▶ _WHAT IS BEING ASKED_
Working through the lines below, return each one that holds "backslash".
(Beginning of EXERCISE INPUTS)
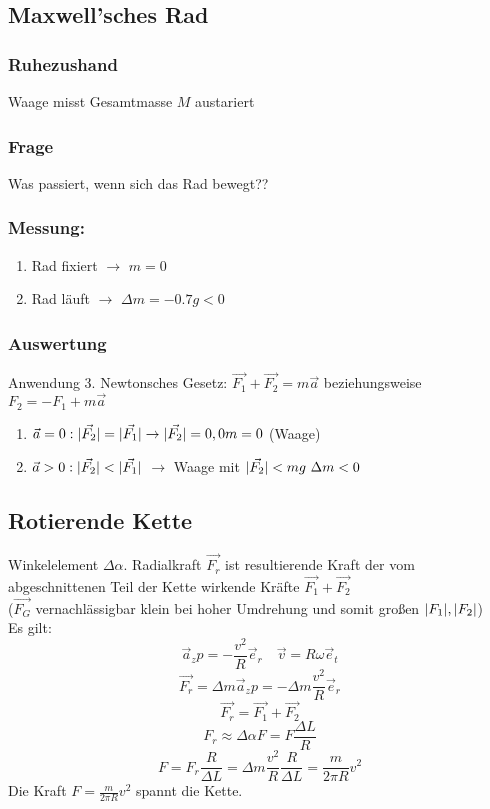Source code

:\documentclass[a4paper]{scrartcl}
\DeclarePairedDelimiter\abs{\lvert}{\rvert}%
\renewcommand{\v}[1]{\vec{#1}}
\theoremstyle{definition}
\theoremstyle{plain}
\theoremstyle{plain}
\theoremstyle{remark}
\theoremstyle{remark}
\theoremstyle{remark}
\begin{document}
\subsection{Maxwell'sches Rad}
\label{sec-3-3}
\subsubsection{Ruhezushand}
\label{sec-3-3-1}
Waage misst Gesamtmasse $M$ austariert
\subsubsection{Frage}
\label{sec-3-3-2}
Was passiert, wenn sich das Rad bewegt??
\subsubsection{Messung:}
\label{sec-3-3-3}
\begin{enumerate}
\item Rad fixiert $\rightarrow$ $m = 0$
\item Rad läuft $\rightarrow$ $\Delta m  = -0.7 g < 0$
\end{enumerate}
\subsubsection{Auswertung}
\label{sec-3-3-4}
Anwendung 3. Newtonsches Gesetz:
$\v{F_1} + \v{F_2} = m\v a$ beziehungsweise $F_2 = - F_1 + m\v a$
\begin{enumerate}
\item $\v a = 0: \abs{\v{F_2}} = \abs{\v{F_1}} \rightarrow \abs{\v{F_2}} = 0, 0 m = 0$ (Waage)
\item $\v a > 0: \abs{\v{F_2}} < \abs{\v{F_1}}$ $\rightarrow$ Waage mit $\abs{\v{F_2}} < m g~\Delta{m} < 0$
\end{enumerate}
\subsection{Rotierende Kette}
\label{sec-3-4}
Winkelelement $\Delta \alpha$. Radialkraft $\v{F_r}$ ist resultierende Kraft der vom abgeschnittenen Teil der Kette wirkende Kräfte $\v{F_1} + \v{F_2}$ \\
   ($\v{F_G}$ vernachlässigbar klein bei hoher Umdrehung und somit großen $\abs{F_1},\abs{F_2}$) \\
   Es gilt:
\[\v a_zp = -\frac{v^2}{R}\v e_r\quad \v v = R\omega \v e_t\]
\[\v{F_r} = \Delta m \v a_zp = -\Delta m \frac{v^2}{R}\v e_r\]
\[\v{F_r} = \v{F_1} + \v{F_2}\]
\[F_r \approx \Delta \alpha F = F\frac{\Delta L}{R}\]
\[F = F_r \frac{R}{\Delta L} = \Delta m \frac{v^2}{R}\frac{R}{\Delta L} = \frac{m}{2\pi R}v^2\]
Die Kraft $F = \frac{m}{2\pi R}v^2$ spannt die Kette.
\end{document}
(End of EXERCISE INPUTS)
(Beginning of EXERCISE INPUTS)
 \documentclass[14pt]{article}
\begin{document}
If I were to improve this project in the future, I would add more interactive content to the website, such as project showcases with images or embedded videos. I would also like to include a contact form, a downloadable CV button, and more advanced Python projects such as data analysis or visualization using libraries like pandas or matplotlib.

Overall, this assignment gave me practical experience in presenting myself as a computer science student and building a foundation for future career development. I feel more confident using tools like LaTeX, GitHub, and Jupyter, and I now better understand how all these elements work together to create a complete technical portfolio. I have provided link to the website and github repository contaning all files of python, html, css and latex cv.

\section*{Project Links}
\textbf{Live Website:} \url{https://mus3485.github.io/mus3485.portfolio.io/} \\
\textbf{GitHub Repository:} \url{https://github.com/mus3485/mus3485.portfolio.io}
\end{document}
(End of EXERCISE INPUTS)
(Beginning of EXERCISE INPUTS)
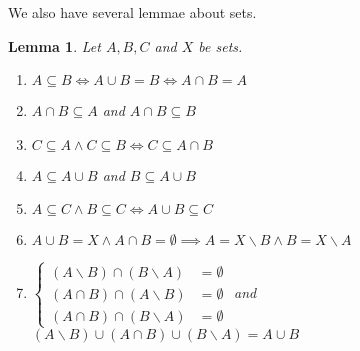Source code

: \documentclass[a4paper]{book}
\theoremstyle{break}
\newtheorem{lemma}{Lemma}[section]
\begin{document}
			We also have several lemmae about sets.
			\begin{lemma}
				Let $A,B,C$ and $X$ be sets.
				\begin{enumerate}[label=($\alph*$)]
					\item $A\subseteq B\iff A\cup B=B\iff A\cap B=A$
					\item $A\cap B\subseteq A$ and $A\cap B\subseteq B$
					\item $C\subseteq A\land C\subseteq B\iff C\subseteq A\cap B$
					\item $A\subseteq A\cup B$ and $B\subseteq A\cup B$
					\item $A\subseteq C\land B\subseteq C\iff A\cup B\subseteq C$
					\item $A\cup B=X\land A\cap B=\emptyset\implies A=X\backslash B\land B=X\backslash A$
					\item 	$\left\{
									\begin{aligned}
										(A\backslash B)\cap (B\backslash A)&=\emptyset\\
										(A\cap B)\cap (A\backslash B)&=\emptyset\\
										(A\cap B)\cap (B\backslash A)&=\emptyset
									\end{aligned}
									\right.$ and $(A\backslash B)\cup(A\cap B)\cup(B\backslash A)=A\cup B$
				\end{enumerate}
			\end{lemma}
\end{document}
(End of EXERCISE INPUTS)
▶ _RESPONSE TO THIS TASK_
					\item $A\cup B=X\land A\cap B=\emptyset\implies A=X\backslash B\land B=X\backslash A$
										(A\backslash B)\cap (B\backslash A)&=\emptyset\\
										(A\cap B)\cap (A\backslash B)&=\emptyset\\
										(A\cap B)\cap (B\backslash A)&=\emptyset
									\right.$ and $(A\backslash B)\cup(A\cap B)\cup(B\backslash A)=A\cup B$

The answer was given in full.